Dal 31 agosto Microsoft ha aperto agli Xbox Insider il test di Disc to Digital, la funzione che permette di trasformare un disco Xbox One o Xbox Series X in una licenza digitale collegata al proprio account. L’annuncio ufficiale è arrivato il 26 agosto su Xbox Wire, ma tra le FAQ pubblicate da Microsoft, le prime prove degli Insider e i dettagli emersi nelle ore successive ci sono più sfumature di quante ne racconti un semplice comunicato stampa.
Il meccanismo alla base è semplice: si inserisce un disco supportato nella console, si avvia il gioco, e se il titolo rientra tra quelli idonei il sistema mostra una conferma di claim avvenuto. La licenza digitale viene associata all’account con cui si è collegati in quel momento — non alla console — e il disco continua a funzionare esattamente come prima: non viene bloccato, marchiato né reso in alcun modo inutilizzabile. Nella libreria digitale i giochi ottenuti in questo modo vengono contrassegnati con un’icona dedicata, distinguibile dagli acquisti digitali normali.
La compatibilità però si ferma alle ultime due generazioni. Xbox e Xbox 360 restano fuori, e non per una scelta di catalogo: quei dischi non dispongono degli identificativi digitali che il sistema usa per verificare l’idoneità, quindi il limite è tecnico più che editoriale. Per i contenuti aggiuntivi il criterio è altrettanto netto: solo i DLC effettivamente presenti sul disco vengono sbloccati insieme al gioco base, mentre quelli distribuiti tramite codice a parte restano legati al riscatto del codice stesso. Nei titoli multi-disco, poi, conta solo il disco 1: secondo la FAQ ufficiale, per giochi come GTA V o Baldur’s Gate 3 è quello l’unico disco che attiva il claim e scarica l’intero gioco, mentre gli altri dischi del set non hanno alcun ruolo nella procedura.
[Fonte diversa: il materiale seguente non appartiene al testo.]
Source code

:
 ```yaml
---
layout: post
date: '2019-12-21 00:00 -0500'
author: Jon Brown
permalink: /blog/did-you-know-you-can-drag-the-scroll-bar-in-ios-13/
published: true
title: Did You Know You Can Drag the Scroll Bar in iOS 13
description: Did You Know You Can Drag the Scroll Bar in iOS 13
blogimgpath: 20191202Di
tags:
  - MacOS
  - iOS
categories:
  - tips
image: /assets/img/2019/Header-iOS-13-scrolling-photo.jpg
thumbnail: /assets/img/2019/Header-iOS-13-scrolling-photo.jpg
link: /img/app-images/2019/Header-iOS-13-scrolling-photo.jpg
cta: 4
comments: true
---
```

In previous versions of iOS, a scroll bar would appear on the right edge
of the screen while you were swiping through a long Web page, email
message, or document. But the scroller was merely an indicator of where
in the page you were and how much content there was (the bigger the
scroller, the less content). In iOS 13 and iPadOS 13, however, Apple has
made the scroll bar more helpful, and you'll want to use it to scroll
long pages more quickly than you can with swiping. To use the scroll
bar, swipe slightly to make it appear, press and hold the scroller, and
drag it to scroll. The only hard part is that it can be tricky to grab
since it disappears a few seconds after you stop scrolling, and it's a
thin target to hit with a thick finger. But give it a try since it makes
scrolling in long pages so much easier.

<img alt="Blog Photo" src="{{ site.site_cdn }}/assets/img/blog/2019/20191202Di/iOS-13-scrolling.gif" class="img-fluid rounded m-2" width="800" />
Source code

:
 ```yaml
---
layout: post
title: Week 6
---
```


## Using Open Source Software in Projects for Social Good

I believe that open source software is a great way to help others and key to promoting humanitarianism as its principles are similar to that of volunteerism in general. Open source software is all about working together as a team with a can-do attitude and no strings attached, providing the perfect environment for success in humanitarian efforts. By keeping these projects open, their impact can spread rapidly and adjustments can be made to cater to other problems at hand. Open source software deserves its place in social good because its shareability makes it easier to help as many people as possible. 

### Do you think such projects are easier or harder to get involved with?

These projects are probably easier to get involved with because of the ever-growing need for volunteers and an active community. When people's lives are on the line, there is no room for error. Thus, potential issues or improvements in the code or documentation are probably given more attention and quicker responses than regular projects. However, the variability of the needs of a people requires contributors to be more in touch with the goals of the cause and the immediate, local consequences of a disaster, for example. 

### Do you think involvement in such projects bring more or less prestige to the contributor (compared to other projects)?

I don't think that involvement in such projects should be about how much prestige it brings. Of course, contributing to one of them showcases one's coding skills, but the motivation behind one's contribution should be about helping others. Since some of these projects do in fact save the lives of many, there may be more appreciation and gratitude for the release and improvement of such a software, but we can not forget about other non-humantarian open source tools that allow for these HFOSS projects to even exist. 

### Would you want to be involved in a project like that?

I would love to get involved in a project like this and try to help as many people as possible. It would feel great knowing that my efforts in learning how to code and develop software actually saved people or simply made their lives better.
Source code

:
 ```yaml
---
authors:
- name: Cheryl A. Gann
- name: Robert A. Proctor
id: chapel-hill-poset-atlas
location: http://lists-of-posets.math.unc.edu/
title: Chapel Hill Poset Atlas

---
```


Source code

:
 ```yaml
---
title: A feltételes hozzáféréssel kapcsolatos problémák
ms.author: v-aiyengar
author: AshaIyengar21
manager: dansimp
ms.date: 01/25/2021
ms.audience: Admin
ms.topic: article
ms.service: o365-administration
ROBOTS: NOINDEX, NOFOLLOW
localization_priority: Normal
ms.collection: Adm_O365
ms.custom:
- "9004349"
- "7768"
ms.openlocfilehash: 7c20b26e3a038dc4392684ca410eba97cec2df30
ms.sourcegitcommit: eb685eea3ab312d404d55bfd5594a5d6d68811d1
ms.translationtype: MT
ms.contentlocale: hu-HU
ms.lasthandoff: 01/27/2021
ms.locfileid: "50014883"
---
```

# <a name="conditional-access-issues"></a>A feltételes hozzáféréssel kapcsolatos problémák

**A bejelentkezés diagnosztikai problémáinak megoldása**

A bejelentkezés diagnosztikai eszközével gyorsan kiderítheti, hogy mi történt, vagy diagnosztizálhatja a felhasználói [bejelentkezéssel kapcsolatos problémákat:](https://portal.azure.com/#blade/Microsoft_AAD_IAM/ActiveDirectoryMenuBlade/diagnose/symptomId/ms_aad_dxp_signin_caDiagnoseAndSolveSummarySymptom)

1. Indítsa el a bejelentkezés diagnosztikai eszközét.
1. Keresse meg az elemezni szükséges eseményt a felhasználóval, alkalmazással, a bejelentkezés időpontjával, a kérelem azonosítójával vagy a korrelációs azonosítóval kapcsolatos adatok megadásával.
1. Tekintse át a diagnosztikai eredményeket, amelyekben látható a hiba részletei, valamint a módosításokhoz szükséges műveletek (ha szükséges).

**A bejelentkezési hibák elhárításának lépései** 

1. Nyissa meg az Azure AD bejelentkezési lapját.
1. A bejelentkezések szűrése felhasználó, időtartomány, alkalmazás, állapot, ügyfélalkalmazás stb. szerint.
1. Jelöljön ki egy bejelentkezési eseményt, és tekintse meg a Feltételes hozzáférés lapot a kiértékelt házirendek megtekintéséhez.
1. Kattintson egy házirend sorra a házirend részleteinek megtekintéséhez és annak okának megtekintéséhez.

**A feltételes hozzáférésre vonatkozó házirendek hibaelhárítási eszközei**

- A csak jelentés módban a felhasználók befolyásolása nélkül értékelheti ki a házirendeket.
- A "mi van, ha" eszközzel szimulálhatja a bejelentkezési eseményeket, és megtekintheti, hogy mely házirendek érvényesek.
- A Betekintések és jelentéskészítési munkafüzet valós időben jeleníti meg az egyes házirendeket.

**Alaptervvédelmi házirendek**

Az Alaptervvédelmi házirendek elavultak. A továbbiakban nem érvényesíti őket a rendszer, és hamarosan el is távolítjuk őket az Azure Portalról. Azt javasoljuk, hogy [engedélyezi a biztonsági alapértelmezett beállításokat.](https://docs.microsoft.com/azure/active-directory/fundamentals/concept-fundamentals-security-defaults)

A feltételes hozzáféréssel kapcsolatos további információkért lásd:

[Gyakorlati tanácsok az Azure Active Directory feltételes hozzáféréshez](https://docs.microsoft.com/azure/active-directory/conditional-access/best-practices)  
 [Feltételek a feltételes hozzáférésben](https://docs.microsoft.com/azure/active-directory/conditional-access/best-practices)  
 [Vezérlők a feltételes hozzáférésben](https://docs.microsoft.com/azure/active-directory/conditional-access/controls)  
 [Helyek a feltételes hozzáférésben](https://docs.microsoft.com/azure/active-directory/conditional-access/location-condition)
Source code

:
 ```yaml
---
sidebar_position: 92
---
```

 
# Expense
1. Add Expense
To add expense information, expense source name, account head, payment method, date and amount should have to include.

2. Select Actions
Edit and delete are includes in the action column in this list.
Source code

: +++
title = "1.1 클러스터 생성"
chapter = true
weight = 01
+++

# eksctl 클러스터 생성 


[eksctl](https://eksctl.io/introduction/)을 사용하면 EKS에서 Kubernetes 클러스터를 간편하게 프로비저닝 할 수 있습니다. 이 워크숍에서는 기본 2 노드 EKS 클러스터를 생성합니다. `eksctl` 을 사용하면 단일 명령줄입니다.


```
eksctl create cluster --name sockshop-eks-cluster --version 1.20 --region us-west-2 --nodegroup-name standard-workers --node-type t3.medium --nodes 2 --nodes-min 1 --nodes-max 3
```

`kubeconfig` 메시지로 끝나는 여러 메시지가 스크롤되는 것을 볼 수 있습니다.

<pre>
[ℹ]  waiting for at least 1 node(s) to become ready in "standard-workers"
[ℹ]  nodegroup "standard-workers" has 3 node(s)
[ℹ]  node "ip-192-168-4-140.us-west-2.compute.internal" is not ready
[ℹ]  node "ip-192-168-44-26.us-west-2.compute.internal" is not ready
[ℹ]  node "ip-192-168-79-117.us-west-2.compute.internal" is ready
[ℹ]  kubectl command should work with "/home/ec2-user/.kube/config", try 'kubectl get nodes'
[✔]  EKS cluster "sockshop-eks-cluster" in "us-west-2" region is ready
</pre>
Chi possiede un titolo Xbox Play Anywhere ottiene qualcosa in più: il claim effettuato su console sblocca automaticamente anche la versione PC, e di conseguenza quella per dispositivi come i portatili Xbox Ally. Anche Series S, pur non avendo un lettore disco e quindi impossibilitata a eseguire la conversione, può scaricare ed eseguire un gioco già riscattato sullo stesso account tramite un’altra console. In tutti i casi resta un requisito fisso: la console deve essere online al momento del claim, e Microsoft segnala che dopo periodi prolungati offline potrebbe rendersi necessaria una riconnessione per continuare ad accedere ai titoli riscattati — un controllo periodico non troppo diverso da quello già previsto per altri servizi digitali Xbox.
Il punto meno pubblicizzato della funzione riguarda cosa succede quando il disco cambia proprietario. Come riporta Windows Central, se si vende o si regala il disco la licenza digitale passa all’account di chi lo riceve, sottraendola a quello precedente — esattamente come accadrebbe prestando il disco fisico nel mondo reale. Disc to Digital, insomma, non crea una copia digitale scollegata dal fisico: mantiene un legame, e chi contava di vendere il disco tenendosi comunque il gioco in digitale dovrà ricredersi.
Resta poi da capire quanto sarà davvero ampia la copertura. Il catalogo iniziale conta “migliaia” di titoli ma non l’intera libreria fisica Xbox One e Series X, e Microsoft non si è sbilanciata su tempi o percentuali per un’eventuale copertura totale. Il collo di bottiglia più probabile è lo stesso già visto con la retrocompatibilità: servirebbe un via libera esplicito da parte di ogni publisher, anche se stavolta non è richiesto alcun lavoro tecnico aggiuntivo da parte loro. È lo stesso tipo di attrito che da anni lascia fuori dal programma di retrocompatibilità alcuni giochi Xbox 360, e non è escluso che qui produca un risultato simile: copertura ampia, ma piena di buchi imprevedibili.
Al momento la funzione resta riservata agli Xbox Insider negli anelli Alpha, Alpha Skip-Ahead e Beta. Microsoft non ha ancora comunicato una data per il rollout pubblico.